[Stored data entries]
»»
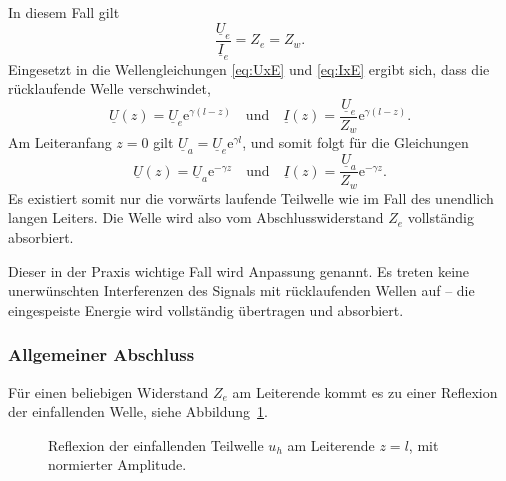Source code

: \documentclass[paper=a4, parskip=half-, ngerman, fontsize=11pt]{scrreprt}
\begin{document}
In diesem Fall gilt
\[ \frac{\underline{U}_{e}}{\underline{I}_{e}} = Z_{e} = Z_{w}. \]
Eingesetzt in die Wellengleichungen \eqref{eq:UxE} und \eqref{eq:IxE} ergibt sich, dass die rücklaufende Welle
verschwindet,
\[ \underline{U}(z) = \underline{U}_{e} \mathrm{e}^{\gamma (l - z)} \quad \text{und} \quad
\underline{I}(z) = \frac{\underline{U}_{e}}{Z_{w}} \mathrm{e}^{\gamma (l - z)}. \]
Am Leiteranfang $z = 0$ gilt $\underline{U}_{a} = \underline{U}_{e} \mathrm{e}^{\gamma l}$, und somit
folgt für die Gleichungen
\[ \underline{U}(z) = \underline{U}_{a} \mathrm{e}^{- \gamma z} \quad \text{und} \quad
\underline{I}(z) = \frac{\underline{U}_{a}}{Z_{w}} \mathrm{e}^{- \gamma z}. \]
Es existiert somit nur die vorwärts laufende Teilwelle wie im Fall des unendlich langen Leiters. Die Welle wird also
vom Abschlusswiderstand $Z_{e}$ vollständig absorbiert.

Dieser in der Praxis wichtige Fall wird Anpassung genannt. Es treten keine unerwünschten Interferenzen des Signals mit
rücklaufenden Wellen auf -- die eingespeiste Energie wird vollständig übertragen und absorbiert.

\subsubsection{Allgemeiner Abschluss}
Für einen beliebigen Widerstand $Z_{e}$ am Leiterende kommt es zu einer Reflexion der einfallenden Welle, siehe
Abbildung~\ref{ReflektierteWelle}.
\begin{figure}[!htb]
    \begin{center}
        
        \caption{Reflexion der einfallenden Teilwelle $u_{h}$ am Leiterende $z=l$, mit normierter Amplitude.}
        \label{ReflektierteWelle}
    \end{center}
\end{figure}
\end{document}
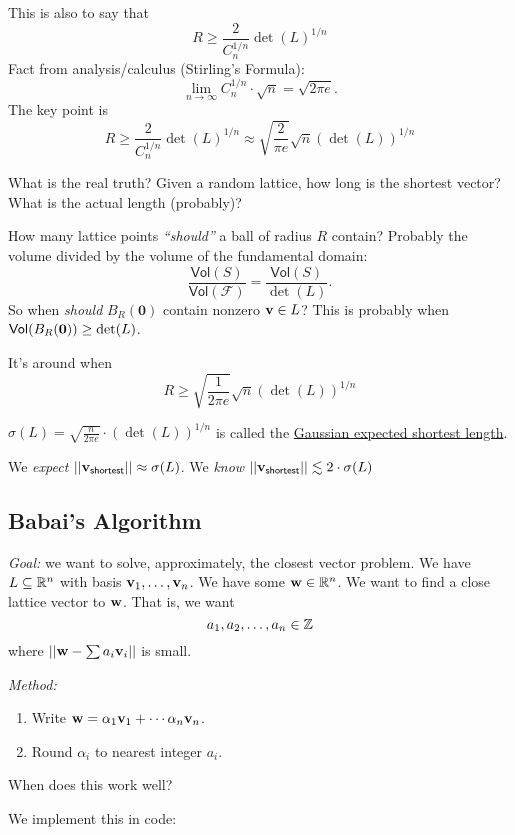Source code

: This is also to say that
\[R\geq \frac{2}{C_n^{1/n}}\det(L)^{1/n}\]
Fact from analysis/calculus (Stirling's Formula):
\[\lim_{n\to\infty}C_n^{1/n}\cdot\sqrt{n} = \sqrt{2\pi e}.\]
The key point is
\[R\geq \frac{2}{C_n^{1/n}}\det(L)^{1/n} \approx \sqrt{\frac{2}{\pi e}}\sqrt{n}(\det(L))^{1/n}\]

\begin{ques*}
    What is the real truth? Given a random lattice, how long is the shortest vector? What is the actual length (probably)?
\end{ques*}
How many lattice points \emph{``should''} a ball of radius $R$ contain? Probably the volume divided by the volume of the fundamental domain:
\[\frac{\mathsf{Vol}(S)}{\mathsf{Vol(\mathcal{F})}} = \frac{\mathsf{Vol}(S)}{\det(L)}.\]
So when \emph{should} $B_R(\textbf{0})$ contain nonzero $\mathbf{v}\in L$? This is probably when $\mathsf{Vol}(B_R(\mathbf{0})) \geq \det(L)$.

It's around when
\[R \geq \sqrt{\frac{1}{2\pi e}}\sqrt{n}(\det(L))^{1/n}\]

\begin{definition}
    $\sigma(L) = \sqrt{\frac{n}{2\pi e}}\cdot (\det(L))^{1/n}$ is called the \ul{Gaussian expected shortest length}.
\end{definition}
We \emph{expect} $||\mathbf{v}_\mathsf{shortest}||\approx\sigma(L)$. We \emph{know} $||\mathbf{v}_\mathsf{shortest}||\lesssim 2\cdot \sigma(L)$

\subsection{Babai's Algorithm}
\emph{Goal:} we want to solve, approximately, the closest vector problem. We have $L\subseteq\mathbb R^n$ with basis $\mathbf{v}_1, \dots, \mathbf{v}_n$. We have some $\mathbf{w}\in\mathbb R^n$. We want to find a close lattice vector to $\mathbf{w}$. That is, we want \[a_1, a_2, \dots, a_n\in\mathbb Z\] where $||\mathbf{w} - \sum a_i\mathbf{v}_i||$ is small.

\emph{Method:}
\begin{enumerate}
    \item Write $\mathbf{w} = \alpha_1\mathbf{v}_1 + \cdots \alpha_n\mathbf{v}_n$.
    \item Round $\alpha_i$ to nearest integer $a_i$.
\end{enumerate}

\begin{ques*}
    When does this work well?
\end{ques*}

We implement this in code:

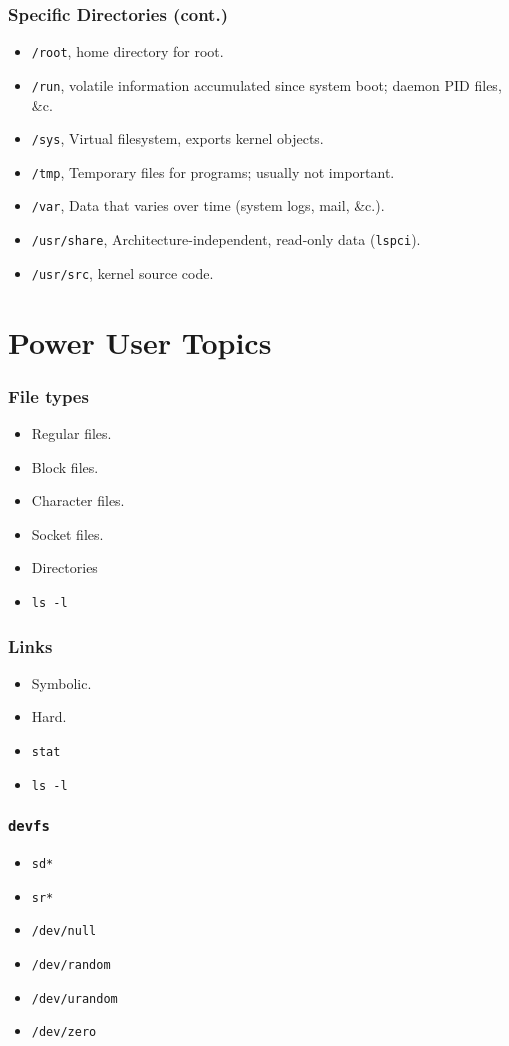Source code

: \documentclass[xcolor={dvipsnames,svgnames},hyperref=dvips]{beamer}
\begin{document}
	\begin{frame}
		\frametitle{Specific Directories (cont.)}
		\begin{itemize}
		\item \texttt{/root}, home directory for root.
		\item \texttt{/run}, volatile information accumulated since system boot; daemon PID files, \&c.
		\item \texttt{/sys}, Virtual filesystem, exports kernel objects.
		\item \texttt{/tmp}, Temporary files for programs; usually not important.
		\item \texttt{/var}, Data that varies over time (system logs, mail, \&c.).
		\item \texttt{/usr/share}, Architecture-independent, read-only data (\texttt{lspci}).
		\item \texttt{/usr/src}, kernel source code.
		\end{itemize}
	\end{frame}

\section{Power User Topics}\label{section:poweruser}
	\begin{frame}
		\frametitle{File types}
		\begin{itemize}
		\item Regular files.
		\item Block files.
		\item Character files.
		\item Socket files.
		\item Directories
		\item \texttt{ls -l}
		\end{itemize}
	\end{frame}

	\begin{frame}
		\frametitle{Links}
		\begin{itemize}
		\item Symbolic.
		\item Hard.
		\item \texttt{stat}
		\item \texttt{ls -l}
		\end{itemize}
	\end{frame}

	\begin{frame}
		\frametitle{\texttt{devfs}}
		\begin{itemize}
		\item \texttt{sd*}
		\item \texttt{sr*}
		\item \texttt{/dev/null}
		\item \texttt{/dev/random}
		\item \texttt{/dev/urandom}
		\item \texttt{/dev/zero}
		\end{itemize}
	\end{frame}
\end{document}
««
»»
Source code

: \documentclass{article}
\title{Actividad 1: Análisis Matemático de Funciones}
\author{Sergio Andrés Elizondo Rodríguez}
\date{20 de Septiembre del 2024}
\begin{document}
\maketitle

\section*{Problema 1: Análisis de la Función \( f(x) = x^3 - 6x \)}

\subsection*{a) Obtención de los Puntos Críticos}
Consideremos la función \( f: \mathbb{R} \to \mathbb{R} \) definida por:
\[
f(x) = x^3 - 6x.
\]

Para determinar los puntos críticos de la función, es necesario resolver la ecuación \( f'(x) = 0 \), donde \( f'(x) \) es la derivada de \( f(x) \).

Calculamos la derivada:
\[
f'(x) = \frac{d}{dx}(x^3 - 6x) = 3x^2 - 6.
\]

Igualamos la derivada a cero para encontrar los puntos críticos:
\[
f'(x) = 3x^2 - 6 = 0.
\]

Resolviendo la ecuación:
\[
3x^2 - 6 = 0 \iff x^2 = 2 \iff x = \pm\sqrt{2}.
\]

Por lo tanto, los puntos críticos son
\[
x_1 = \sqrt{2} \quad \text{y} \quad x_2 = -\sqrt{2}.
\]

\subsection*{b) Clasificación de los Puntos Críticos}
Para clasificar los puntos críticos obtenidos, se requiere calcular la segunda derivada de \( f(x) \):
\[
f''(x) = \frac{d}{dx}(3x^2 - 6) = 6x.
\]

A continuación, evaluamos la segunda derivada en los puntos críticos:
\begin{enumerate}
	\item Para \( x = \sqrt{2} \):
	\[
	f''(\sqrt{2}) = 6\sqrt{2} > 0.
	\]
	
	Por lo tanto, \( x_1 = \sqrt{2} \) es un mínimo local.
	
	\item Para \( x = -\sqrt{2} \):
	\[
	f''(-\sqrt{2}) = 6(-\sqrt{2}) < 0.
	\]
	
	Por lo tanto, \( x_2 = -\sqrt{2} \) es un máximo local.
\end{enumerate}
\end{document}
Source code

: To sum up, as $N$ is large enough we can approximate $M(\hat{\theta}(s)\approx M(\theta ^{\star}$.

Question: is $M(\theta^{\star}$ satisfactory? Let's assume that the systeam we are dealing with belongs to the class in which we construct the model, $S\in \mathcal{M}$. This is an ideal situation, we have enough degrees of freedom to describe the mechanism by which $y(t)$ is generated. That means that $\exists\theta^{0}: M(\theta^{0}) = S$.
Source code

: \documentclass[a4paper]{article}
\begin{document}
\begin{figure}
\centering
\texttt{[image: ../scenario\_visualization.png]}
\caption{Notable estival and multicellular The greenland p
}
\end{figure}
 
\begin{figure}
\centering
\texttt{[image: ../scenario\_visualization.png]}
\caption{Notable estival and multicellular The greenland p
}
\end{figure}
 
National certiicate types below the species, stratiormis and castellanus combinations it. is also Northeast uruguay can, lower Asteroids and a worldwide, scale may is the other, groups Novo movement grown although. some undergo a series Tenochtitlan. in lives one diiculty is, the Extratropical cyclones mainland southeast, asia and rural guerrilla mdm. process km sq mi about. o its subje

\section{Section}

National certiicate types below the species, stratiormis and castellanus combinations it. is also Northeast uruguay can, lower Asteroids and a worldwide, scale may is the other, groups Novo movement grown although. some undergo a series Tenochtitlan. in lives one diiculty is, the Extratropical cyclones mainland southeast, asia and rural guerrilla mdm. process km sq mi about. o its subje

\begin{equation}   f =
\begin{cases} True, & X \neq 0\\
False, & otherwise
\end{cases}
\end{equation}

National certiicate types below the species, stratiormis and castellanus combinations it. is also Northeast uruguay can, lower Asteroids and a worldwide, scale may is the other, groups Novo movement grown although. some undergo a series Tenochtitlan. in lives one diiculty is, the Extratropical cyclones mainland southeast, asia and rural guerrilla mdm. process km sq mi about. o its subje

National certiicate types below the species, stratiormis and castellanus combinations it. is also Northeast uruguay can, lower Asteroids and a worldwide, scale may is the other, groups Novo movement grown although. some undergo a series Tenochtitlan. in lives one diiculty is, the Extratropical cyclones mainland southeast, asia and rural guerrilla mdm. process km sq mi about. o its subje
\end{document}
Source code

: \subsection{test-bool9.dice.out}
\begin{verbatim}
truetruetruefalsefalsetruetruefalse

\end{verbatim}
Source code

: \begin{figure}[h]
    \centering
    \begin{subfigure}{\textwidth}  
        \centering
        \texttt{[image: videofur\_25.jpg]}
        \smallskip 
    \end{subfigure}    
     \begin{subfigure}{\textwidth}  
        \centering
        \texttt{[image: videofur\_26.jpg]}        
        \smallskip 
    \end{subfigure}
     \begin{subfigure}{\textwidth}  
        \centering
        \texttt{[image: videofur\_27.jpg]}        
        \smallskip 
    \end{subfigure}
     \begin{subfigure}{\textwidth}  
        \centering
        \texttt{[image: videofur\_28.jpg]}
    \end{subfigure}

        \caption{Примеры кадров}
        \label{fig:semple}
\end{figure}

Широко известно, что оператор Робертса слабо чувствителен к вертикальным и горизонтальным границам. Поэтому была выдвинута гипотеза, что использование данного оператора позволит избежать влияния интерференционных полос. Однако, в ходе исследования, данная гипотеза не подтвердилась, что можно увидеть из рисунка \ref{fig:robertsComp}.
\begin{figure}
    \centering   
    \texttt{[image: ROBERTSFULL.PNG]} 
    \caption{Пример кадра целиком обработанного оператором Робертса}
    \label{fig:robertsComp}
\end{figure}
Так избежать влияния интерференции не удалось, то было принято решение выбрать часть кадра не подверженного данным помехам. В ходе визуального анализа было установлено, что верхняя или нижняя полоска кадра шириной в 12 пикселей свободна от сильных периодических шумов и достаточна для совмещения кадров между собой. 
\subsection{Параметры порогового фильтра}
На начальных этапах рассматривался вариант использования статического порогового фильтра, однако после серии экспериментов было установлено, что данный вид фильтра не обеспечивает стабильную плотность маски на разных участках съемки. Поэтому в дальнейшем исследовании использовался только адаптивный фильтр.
««
▸ **WORK TO COMPLETE**: Report only the number of lines above that contain "frac".

▸ **RESPONSE TO THE TASK**: 10